鵜! マンボウ!



<オープニング>


 山から流れてくる清流が大海へと旅立っていく村、ワダ。この町では今、ちょっとした事件が勃発していた。
 カンカンカンカン
 鐘の音がけたたましく響き渡る。本来なら火事を知らせる警報だが、不思議と村のどこにも白煙は上がっていなかった。
「おい、急げ! また始まるぞ!」
 逃げ遅れた母子の手を取る男。その瞳の先では、二つの存在が対峙していた。

 クケケケケー!
 湖面を叩くは、漆黒の翼。奇怪な遠吠えは黄昏を告げる葬送曲か。
 ……………………
 空を見上げるは、茫洋とした瞳。物言わぬ蒼は何を思うのか。
 間合いを計るように見つめ合っていた両者の間で、何かが弾けた。
 翼が突風を巻き起こし、波立った水は河から溢れて村を侵していく。同時に海を漂う者は、その口に大量の水を含んで一気に噴射。煽りを食らった物置小屋が派手に砕け散る。
 激しい戦闘を見届けるしかない村の長は、涙ながらにこう叫んだ。
「冒険者様だ! 冒険者様を呼んでくるんだー!」

「――と、いうわけで。
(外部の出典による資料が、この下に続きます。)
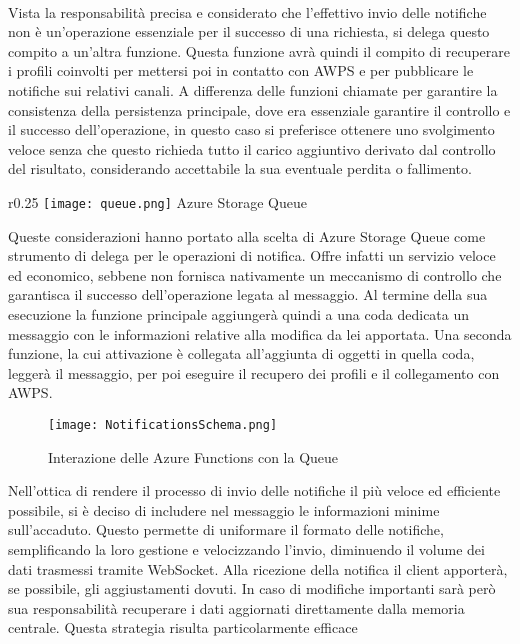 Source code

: \\
Vista la responsabilità precisa e considerato che 
l'effettivo invio delle notifiche non è un'operazione essenziale 
per il successo di una richiesta,
si delega questo compito a un'altra funzione.
Questa funzione avrà quindi il compito di recuperare i profili coinvolti
per mettersi poi in contatto con AWPS e per pubblicare le notifiche sui relativi canali.
A differenza delle funzioni chiamate per garantire la consistenza della persistenza principale,
dove era essenziale garantire il controllo e il successo dell'operazione, 
in questo caso si preferisce ottenere uno svolgimento veloce senza 
che questo richieda tutto il carico aggiuntivo derivato dal controllo del risultato,
considerando accettabile la sua eventuale perdita o fallimento.\\
\begin{wrapfigure}{r}{0.25\textwidth}
    \centering
    \texttt{[image: queue.png]}
    Azure Storage Queue
\end{wrapfigure}
Queste considerazioni hanno portato alla scelta di Azure Storage Queue
come strumento di delega per le operazioni di notifica.
Offre infatti un servizio veloce ed economico, 
sebbene non fornisca nativamente un meccanismo di controllo 
che garantisca il successo dell'operazione legata al messaggio.
Al termine della sua esecuzione la funzione principale aggiungerà quindi
a una coda dedicata un messaggio con le informazioni relative 
alla modifica da lei apportata.
Una seconda funzione, la cui attivazione è collegata all'aggiunta di oggetti in quella coda,
leggerà il messaggio, per poi eseguire il recupero dei profili e il collegamento con AWPS.\\
\begin{figure}[htpb]
    \centering
    \texttt{[image: NotificationsSchema.png]}
    \caption{Interazione delle Azure Functions con la Queue}
\end{figure}
\clearpage
Nell'ottica di rendere il processo di invio delle notifiche 
il più veloce ed efficiente possibile, 
si è deciso di includere nel messaggio le informazioni minime sull'accaduto.
Questo permette di uniformare il formato delle notifiche, 
semplificando la loro gestione e velocizzando l'invio,
diminuendo il volume dei dati trasmessi tramite WebSocket.
Alla ricezione della notifica il client apporterà, se possibile,
gli aggiustamenti dovuti.
In caso di modifiche importanti sarà però sua responsabilità 
recuperare i dati aggiornati direttamente dalla memoria centrale.
Questa strategia risulta particolarmente efficace 
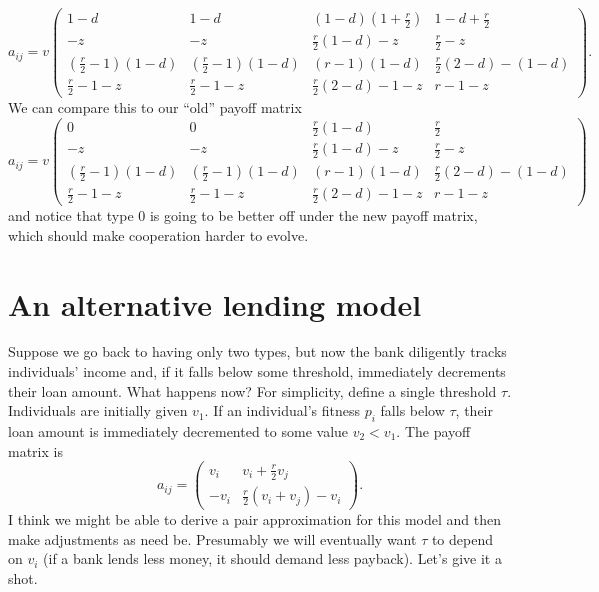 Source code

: \documentclass[13pt]{amsart}
\begin{document}
\begin{equation}
    a_{ij} = v
    \begin{pmatrix}
        1-d & 1-d & (1-d)(1+\frac{r}{2}) & 1-d + \frac{r}{2} \\
        -z & -z & \frac{r}{2}(1-d) -z & \frac{r}{2} -z \\
        (\frac{r}{2} - 1)(1-d) & (\frac{r}{2} - 1)(1-d) & (r-1)(1-d)& \frac{r}{2}(2 - d) - (1-d)\\
        \frac{r}{2} - 1 - z & \frac{r}{2} - 1 - z & \frac{r}{2}(2 - d) - 1 - z & r - 1 -z
    \end{pmatrix}.
\end{equation}
We can compare this to our ``old'' payoff matrix \begin{equation}
    a_{ij} = v
    \begin{pmatrix}
        0 & 0 & \frac{r}{2}(1-d) & \frac{r}{2} \\
        -z & -z & \frac{r}{2}(1-d) -z & \frac{r}{2} -z \\
        (\frac{r}{2} - 1)(1-d) & (\frac{r}{2} - 1)(1-d) & (r-1)(1-d)& \frac{r}{2}(2 - d) - (1-d)\\
        \frac{r}{2} - 1 - z & \frac{r}{2} - 1 -z & \frac{r}{2}(2 - d) - 1 - z & r - 1 -z
    \end{pmatrix}
\end{equation}
and notice that type $0$ is going to be better off under the new payoff matrix, which should make cooperation harder to evolve.

\section{An alternative lending model}

Suppose we go back to having only two types, but now the bank diligently tracks individuals' income and, if it falls below some threshold, immediately decrements their loan amount.
What happens now?
For simplicity, define a single threshold $\tau$.
Individuals are initially given $v_1$.
If an individual's fitness $p_i$ falls below $\tau$, their loan amount is immediately decremented to some value $v_2 < v_1$.
The payoff matrix is
\begin{equation}
    a_{ij} =
    \begin{pmatrix}
        v_i & v_i + \frac{r}{2} v_j \\
        -v_i & \frac{r}{2}(v_i + v_j) - v_i
    \end{pmatrix}.
\end{equation}
I think we might be able to derive a pair approximation for this model and then make adjustments as need be.
Presumably we will eventually want $\tau$ to depend on $v_i$ (if a bank lends less money, it should demand less payback).
Let's give it a shot.
\end{document}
皆、お仕事よ!」
 冒険者達を前にしたヒトの霊査士・リゼル(a90007)は、ガッツポーズも勇ましく声を張り上げた。
「霊視の結果、このはた迷惑な喧嘩を繰り返してるのは、巨大な鵜とマンボウみたいね。――そこ、呆れた顔しないの。私だって責任者がいたら問い詰めたいくらいなんだから」
 依頼の内容は当然、両者の退治である。
「海に出るんなら、小さな漁船くらいは貸してもらえるみたい。もちろん戦闘用じゃないから、溺れないように気をつけてね」
 鵜の方は睡眠時間になると、村のすぐ傍にある湖の畔で休んでいるらしい。村人達は誰も近づいていないため、今のところ犠牲者はゼロだ。
「とはいえ、漁は全般的に不可能だし、喧嘩の度にとばっちり受けてるわけなのよ。ちゃちゃっと言って、ちゃちゃっと片してきて頂戴♪」
 随分と簡単に言ってくれたものだ。しかし依頼があれば応えるのが冒険者。民を守ることこそ本懐である。
「お金が無くなっちゃいそうだし、頑張らないとね……」
 中には白鴉を追うモノ・ミリオン(a90146)のように、切実な事情の者もいるわけだが。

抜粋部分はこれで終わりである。